In the past we have seen how the merger of the then New Bank of India with Punjab National Bank did not yield any of these benefits. Not one branch with overlapping jurisdiction was closed nor was any staff rationalisation done. Instead, senior managements were embroiled for years in HR issues of seniority, staff union issues, court cases and so on. It was a lesson in why such mergers do not make commercial sense.
We now hear an announcement by the government and the Bank Boards Bureau about the impending merger of some banks. One doesn’t know if any analysis of the costs and benefits of such mergers has been done. The only benefit that the government seems to have in mind is that a merger of better capitalised banks with undercapitalised banks may reduce the requirement of funds for capitalisation. This may make fiscal sense for the government but could be extremely harmful for the banks.
Some measures have recently been rolled out in a plan for governance reforms in public sector banks. The focus of the plan on depoliticising the process of making key appointments and on providing commercial autonomy is appropriate. Separating the positions of chairman and managing director is in line with accepted corporate governance practices. The Bank Boards Bureau has been given a role in the selection of chairmen, MDs and independent directors. Care will need to be taken that it is not burdened with supervisory and monitoring responsibilities. It should not become another port of call for the senior managements of these banks.
All these measures, however, may not count for much unless the government addresses some basic underlying factors that plague public sector banks. Most of the ills stem from the shackles of public ownership and the fact that these banks are creatures of a statute, the Bank Nationalisation Act. This Act places enormous governance responsibilities on the government, including the appointment of chairmen, CEOs, independent directors, wage structure, vigilance policies, hiring policies and so on.
We have a situation where the boards of directors of these banks have little role or responsibility, with the government calling the shots in most matters. A large proportion of the managerial cadre is manned by staff promoted from the clerical cadre. Many banks have not made direct recruitments to the management cadre for years. Furthermore, many qualified senior managers have left to join greener pastures in new private sector banks. It is no rocket science to figure out why the same managers are performing exceptionally well in a private sector work environment.

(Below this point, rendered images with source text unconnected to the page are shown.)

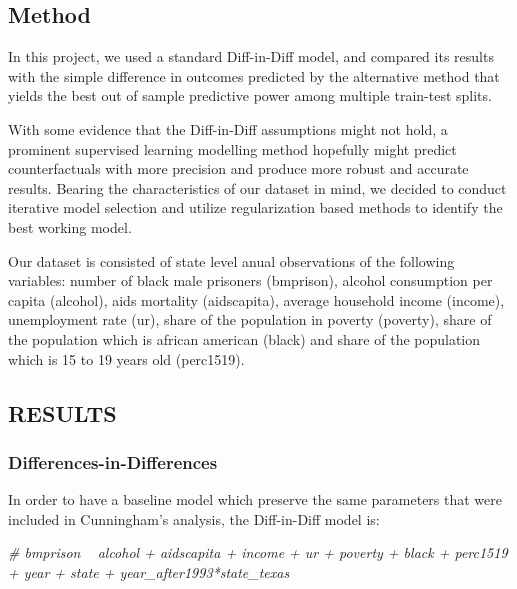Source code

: \documentclass[
]{article}
\newenvironment{Shaded}{\begin{snugshade}}{\end{snugshade}}
\newcommand{\CommentTok}[1]{\textcolor[rgb]{0.56,0.35,0.01}{\textit{#1}}}
\begin{document}
\hypertarget{method}{%
\subsection{Method}\label{method}}

In this project, we used a standard Diff-in-Diff model, and compared its
results with the simple difference in outcomes predicted by the
alternative method that yields the best out of sample predictive power
among multiple train-test splits.

With some evidence that the Diff-in-Diff assumptions might not hold, a
prominent supervised learning modelling method hopefully might predict
counterfactuals with more precision and produce more robust and accurate
results. Bearing the characteristics of our dataset in mind, we decided
to conduct iterative model selection and utilize regularization based
methods to identify the best working model.

Our dataset is consisted of state level anual observations of the
following variables: number of black male prisoners (bmprison), alcohol
consumption per capita (alcohol), aids mortality (aidscapita), average
household income (income), unemployment rate (ur), share of the
population in poverty (poverty), share of the population which is
african american (black) and share of the population which is 15 to 19
years old (perc1519).

\hypertarget{results}{%
\subsection{RESULTS}\label{results}}

\hypertarget{differences-in-differences}{%
\subsubsection{Differences-in-Differences}\label{differences-in-differences}}

In order to have a baseline model which preserve the same parameters
that were included in Cunningham's analysis, the Diff-in-Diff model is:

\begin{Shaded}
\begin{Highlighting}[]
\CommentTok{# bmprison ~ alcohol + aidscapita + income + ur + poverty + black + perc1519 + year + state + year_after1993*state_texas}
\end{Highlighting}
\end{Shaded}
\end{document}
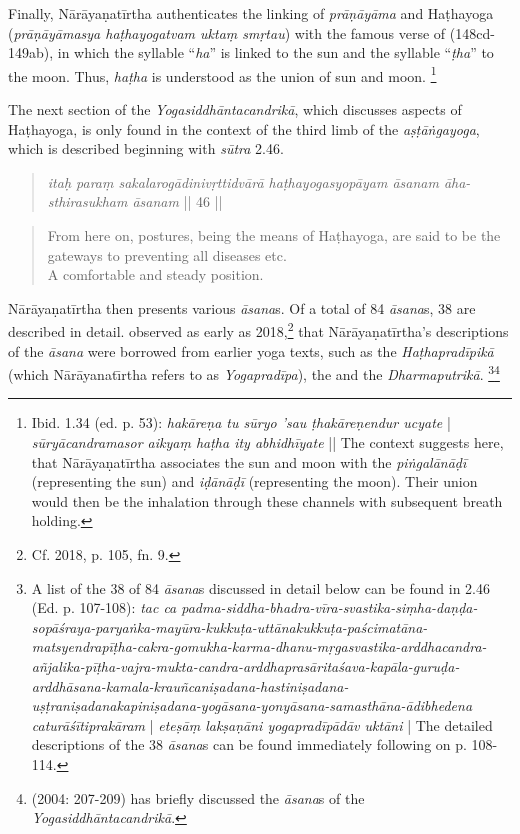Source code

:Finally, Nārāyaṇatīrtha authenticates the linking of \textit{prāṇāyāma} and Haṭhayoga (\textit{prāṇāyāmasya haṭhayogatvam uktaṃ smṛtau}) with the famous verse of  (148cd-149ab), in which the syllable ``\textit{ha}'' is linked to the sun and the syllable ``\textit{ṭha}'' to the moon. Thus, \textit{haṭha} is understood as the union of sun and moon. \footnote{Ibid. 1.34 (ed. p. 53): \textit{hakāreṇa tu sūryo 'sau ṭhakāreṇendur ucyate} | \textit{sūryācandramasor aikyaṃ haṭha ity abhidhīyate} || The context suggests here, that Nārāyaṇatīrtha associates the sun and moon with the \textit{piṅgalānāḍī} (representing the sun) and \textit{iḍānāḍī} (representing the moon). Their union would then be the inhalation through these channels with subsequent breath holding.}

The next section of the \textit{Yogasiddhāntacandrikā}, which discusses aspects of Haṭhayoga, is only found in the context of the third limb of the \textit{aṣṭāṅgayoga}, which is described beginning with \textit{sūtra} 2.46.

\begin{quote} \textit{itaḥ paraṃ sakalarogādinivṛttidvārā haṭhayogasyopāyam āsanam āha- \\
sthirasukham āsanam} || 46 || \end{quote}
\begin{quote} From here on, postures, being the means of Haṭhayoga, are said to be the gateways to preventing all diseases etc. \\
A comfortable and steady position.
\end{quote}

Nārāyaṇatīrtha then presents various \textit{āsana}s. Of a total of 84 \textit{āsana}s, 38 are described in detail. \citeauthor{birch2018proliferation} observed as early as 2018,\footnote{Cf. \citeauthor{birch2018proliferation} 2018, p. 105, fn. 9. } that Nārāyaṇatīrtha's descriptions of the \textit{āsana} were borrowed from earlier yoga texts, such as the \textit{Haṭhapradīpikā} (which Nārāyanatı̄rtha refers to as \textit{Yogapradīpa}), the  and the \textit{Dharmaputrikā}. \footnote{A list of the 38 of 84 \textit{āsana}s discussed in detail below can be found in  2.46 (Ed. p. 107-108): \textit{tac ca padma-siddha-bhadra-vīra-svastika-siṃha-daṇḍa-sopāśraya-paryaṅka-mayūra-kukkuṭa-uttānakukkuṭa-paścimatāna-matsyendrapīṭha-cakra-gomukha-karma-dhanu-mṛgasvastika-arddhacandra-añjalika-pīṭha-vajra-mukta-candra-arddhaprasāritaśava-kapāla-guruḍa-arddhāsana-kamala-krauñcaniṣadana-hastiniṣadana-uṣṭraniṣadanakapiniṣadana-yogāsana-yonyāsana-samasthāna-ādibhedena caturāśītiprakāram} | \textit{eteṣāṃ lakṣaṇāni yogapradīpādāv uktāni} | The detailed descriptions of the 38 \textit{āsana}s can be found immediately following on p. 108-114.}\footnote{\citeauthor{penna2004} (2004: 207-209) has briefly discussed the \textit{āsana}s of the \textit{Yogasiddhāntacandrikā}.}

We do not see the government addressing some of these basic issues. Half-way measures such as creating a Bank Boards Bureau can work only if they are conceived as intermediate steps for creating a holding company for restructuring banks. They should not become another organ of oversight. A starting point for reform of public sector banks should be to make them creatures of Company Law, as all private sector banks are, by repealing the Bank Nationalisation Act. This change will enable the banks to function as board-run companies without any interference from the government, and also lead to better supervision and regulation by the Reserve Bank of India and greater accountability to the market. It will also create a framework for further structural reforms and dilution of government equity in these banks.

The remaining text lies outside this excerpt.